Esta decadencia de las convicciones ha afectado también al mundo científico y a la disciplina conocida como filosofía de la ciencia. En este plano, las teorías de Popper, Kuhn o Feyerabend (este último el más extremista) han tendido a deslegitimar la noción de la ciencia como portadora de verdades incuestionables. Hoy uno solo tiene que atender al ámbito de los pódcast de divulgación científica para toparse con multitud de escuelas que, todas ellas muy bien informadas, entran en conflicto unas con otras al establecer gran número de verdades. Pero no solo eso, incluso las verdades en las que son defendidas y compartidas por todas ellas tienden, con el tiempo, a ser reemplazadas por otras.

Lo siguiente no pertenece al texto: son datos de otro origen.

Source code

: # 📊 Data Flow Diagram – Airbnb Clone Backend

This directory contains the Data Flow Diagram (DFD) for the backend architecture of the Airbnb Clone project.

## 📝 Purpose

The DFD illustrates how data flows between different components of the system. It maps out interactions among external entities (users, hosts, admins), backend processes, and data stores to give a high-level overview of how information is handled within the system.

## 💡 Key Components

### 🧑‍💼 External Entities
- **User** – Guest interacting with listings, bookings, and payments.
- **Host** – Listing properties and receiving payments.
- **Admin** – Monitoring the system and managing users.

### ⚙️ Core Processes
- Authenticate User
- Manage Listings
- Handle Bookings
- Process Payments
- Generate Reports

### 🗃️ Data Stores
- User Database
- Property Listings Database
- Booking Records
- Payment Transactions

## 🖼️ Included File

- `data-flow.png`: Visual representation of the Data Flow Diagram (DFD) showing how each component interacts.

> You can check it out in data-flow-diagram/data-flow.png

Multitud de escuelas entran en conflicto unas con otras al establecer gran número de verdades
Este fenómeno es caracterizado en la clásica comedia de Woody Allen El dormilón (1973). Cuando el protagonista de la película despierta 200 años después de haber sido criogenizado, es preguntado por un médico cuál era su dieta. Él afirma que comía lechuga, verduras, etc. El médico pregunta iracundo: «¿No conocían ustedes el jamón?». Su ayudante, en ese momento, le comenta al oído que hacía 200 años la gente creía que las verduras eran comida sana. Y no hace falta haber dormido 200 años para percatarse de tales saltos en la validez de la verdad científica. Cuando yo era un niño pequeño en los años ochenta, la televisión hablaba constantemente de las bondades de la leche, de cómo el calcio fortalece los huesos, etc. Desde hace ya décadas, la leche ha dejado de ser estimada como idónea para la salud, una nueva convicción que no hace sino sustituir a otra previa.
De este modo, parece que los actuales habitantes del mundo estamos abocados a la libertad más absoluta, puesto que podemos gozar de muy pocas convicciones y creencias verdaderas, mecidos todos nosotros por un océano de indeterminación y escepticismo sin parangón.